This is the first study that derived a dietary pattern specifically correlated with estrogen levels. The dietary pattern derived with this method had modest association with estradiol and estrone sulfate but was not associated with post-menopausal breast cancer. Data on the association between dietary patterns and estrogen levels are scarce. In this cohort, a higher Alternate Healthy Eating Index (AHEI) was associated with lower concentrations of estradiol [5
] and in a small 6-month intervention study, the Mediterranean diet resulted in lower levels of estradiol without any appreciable difference in weight change compared with the typical diet group [3
]. Although the AHEI was associated with a lower risk of ER- breast cancer [21
], this subtype is unlikely to be strongly influenced by estrogen levels. Therefore, although lower estrogen was observed with higher AHEI score, the components of AHEI likely influenced breast cancer risk through other mechanisms.
RRR overcomes the weak association between single foods and biomarker levels by being able to derive a dietary pattern that is correlated with multiple biomarkers. Although the RRR procedure has been applied to breast cancer in two studies, results were mixed and the response variables were dietary factors [11
]. A dietary pattern associated with fatty acid intake, characterized by low intake of bread, fruit juices, but high intake of processed meat, fish, and fats was associated with fatty acids intake, was associated with higher risk of breast cancer [12
]. On the other hand, a diet correlated with glycemic load, characterized by higher intakes of sweets, refined grains, and salty snacks, had no association with breast cancer [11
]. The strength of association between RRR patterns and breast cancer depends on the correlation between the RRR patterns and biomarkers, as well as the strength of association between biomarkers and breast cancer. Although we observed a significant association between the dietary pattern and estrogens, the correlation may be was insufficiently strong to have represented a change in a magnitude that would influence breast cancer risk.
This study included a substantial sample to identify food groups correlated with estrogen, and a large number of cases to separately examine ER+ and ER− tumors. We had detailed information on potential confounders but since lifestyle factors were self-reported, some level of measurement error was inevitable. The sample size for the estrogens was substantial, but that does not guarantee that the distribution would sufficiently reflect the distribution of these biomarkers in the main cohort.

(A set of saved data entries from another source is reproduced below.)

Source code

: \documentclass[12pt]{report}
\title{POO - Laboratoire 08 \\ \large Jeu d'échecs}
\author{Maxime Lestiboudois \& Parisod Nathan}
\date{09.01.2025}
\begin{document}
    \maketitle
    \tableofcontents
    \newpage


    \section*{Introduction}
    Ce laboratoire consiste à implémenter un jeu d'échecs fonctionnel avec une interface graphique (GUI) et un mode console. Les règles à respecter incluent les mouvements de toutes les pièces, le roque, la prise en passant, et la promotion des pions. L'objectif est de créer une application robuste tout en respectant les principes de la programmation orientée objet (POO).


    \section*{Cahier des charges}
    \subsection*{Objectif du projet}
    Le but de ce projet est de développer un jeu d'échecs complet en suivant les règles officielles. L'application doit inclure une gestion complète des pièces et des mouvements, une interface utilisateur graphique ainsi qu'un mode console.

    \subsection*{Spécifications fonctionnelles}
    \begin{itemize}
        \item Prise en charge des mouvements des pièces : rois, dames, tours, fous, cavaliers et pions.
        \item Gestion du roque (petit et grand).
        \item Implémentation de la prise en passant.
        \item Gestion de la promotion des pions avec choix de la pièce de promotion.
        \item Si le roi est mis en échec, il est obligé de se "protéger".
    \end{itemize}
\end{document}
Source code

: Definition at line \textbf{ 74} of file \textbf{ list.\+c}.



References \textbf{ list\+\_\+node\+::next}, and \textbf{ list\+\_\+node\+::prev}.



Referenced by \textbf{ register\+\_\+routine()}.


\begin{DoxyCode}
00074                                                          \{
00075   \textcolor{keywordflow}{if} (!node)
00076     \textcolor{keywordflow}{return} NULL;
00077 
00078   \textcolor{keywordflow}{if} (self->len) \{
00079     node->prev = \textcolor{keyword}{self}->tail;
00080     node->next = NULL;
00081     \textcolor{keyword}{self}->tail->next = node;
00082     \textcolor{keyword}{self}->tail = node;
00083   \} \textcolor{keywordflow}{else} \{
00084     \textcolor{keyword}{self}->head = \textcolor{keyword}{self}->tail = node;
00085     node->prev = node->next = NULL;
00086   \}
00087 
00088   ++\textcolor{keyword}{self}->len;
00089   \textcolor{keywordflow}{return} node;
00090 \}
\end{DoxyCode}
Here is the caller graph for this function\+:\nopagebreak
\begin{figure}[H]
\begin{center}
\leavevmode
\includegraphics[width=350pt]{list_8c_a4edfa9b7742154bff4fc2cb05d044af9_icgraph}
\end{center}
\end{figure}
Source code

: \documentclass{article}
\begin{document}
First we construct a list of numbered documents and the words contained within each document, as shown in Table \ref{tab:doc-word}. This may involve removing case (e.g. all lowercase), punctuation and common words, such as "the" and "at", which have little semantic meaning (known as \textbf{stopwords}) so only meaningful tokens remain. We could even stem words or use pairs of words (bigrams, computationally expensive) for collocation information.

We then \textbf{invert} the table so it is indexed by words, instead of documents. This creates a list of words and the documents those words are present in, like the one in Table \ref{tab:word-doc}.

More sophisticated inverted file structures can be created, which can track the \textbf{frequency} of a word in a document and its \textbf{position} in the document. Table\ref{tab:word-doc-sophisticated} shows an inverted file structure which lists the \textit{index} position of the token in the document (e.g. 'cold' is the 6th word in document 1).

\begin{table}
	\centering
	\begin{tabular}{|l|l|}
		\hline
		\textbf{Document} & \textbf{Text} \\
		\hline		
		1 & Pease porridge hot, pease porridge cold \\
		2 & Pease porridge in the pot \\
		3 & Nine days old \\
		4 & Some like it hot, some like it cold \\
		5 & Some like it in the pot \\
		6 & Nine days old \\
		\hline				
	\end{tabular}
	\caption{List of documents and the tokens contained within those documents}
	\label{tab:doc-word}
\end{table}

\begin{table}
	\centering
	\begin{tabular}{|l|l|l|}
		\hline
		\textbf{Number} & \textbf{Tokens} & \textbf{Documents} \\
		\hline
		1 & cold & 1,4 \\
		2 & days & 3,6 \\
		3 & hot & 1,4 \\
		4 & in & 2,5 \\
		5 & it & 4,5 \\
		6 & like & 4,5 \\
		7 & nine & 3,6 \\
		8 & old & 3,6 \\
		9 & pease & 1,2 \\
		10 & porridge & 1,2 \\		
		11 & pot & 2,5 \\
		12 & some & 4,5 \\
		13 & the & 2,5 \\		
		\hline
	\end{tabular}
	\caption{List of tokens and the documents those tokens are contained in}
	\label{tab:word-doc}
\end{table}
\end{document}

In conclusion, although a diet pattern characterized by higher intakes of red meat, legumes, and pizza, but lower intakes of coffee and whole grains was modestly associated with estradiol and ES, it was not associated with postmenopausal breast cancer risk. Although we did not identify a dietary pattern with strong association with estrogens, other populations may consume different foods in different amounts that may find otherwise. Therefore, the association between food groups and estrogen levels and their relationship with breast cancer should be explored in other populations.